Drug resistance is a major cause of cancer-associated mortality. Epirubicin-based chemotherapy initially benefits patients with metastatic or advanced gastric cancer; however, tumor recurrence can occur following several courses of treatment. Mitochondrial ribosomal protein L33 (MRPL33)-long (L) and MRPL33-short (S), isoforms of MRPL33 that arise from AS, have been reported to regulate cell growth and apoptosis in cancer; however, few studies have evaluated the roles of MRPL33-L and MRPL33-S in gastric cancer. In the present study, MRPL33-L was demonstrated to be significantly more abundant in gastric tumor tissues than the MRPL33-S isoform. MRPL33-S promoted chemosensitivity to epirubicin in gastric cancer as demonstrated by a chemoresponse assay; chemosensitivity was suppressed in response to MRPL33-L. Gene microarray analysis was performed to investigate the underlying mechanisms.
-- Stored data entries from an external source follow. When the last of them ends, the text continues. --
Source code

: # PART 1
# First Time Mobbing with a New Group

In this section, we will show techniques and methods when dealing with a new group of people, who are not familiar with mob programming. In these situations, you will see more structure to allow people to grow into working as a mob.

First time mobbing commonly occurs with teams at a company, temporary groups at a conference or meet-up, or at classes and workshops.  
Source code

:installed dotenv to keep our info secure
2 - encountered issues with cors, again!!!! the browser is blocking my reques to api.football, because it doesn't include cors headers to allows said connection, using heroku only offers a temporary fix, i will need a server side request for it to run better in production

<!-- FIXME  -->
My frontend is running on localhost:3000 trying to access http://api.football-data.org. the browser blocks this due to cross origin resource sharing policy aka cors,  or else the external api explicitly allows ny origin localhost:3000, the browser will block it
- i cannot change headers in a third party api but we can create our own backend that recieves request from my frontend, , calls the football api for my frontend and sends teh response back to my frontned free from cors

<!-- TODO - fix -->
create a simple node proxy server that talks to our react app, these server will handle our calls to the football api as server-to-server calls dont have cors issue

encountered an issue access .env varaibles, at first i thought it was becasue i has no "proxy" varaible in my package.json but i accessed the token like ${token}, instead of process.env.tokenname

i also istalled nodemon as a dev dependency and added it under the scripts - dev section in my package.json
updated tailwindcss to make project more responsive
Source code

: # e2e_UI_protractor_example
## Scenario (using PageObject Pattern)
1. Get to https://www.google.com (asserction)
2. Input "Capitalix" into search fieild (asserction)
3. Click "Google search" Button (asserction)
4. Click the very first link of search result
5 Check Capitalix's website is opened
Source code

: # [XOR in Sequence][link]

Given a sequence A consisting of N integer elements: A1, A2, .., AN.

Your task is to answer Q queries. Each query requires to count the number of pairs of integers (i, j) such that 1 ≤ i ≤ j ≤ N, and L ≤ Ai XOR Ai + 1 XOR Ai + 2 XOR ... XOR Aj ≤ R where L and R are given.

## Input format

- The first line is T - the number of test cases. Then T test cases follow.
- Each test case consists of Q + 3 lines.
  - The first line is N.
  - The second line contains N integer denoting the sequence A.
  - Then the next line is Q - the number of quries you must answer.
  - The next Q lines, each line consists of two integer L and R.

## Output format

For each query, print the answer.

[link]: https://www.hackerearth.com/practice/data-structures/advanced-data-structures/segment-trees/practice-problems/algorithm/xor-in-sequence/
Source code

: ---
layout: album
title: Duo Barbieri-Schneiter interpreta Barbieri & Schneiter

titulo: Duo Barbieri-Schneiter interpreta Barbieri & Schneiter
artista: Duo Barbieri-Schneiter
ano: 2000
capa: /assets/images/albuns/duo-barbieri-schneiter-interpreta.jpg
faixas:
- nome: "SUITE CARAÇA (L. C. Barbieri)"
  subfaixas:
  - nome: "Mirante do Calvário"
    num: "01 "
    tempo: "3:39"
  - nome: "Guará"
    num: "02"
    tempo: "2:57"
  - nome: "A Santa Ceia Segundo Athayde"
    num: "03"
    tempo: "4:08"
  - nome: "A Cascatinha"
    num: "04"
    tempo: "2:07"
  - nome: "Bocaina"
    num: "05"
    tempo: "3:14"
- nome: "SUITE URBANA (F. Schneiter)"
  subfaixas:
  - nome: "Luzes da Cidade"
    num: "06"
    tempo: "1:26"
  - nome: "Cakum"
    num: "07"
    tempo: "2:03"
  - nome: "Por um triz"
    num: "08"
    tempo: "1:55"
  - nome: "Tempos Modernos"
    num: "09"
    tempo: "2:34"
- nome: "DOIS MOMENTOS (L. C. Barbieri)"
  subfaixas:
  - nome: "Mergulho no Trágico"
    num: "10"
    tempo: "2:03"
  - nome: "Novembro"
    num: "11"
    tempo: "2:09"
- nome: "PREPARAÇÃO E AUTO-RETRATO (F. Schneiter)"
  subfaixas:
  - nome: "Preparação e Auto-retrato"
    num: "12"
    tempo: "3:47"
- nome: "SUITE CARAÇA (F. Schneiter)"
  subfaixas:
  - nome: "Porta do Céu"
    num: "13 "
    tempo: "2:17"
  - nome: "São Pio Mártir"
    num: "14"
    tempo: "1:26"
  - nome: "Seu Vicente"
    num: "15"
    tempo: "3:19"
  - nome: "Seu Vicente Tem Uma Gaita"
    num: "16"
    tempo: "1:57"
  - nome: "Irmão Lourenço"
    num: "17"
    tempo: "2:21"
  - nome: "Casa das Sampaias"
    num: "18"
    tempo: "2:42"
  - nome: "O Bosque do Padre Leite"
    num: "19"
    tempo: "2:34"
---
Bioinformatic analysis revealed that overexpression of MRPL33-L and MRPL33-S served critical roles in transcription, signal transduction and apoptosis. In particular, the phosphoinositide 3-kinase (PI3K)/AKT serine/threonine kinase (AKT) signaling pathway was markedly regulated. A total of 36 target genes, including PIK3 regulatory subunit α, AKT2, cAMP response element-binding protein (CREB) 1, forkhead box 3, glycogen synthase kinase 3β and mammalian target of rapamycin, which are involved in the PI3K/AKT signaling pathway, were selected for further investigation via protein-protein interaction network and Kyoto Encyclopedia of Genes and Genomes pathway analyses. Furthermore, western blot analysis indicated that MRPL33-S promoted the chemoresponse to epirubicin by deactivating PI3K/AKT/CREB signaling and inducing apoptosis, while MRPL33-L had the opposite effects. In conclusion, the results of the present study revealed that isoforms S and L of MRPL33, which arise from alternative splicing, exhibited opposing roles in the chemoresponse to epirubicin in gastric cancer via the PI3K/AKT signaling pathway. These findings may contribute to the development of potential therapeutic strategies for the resensitization of patients with gastric cancer to epirubicin treatment.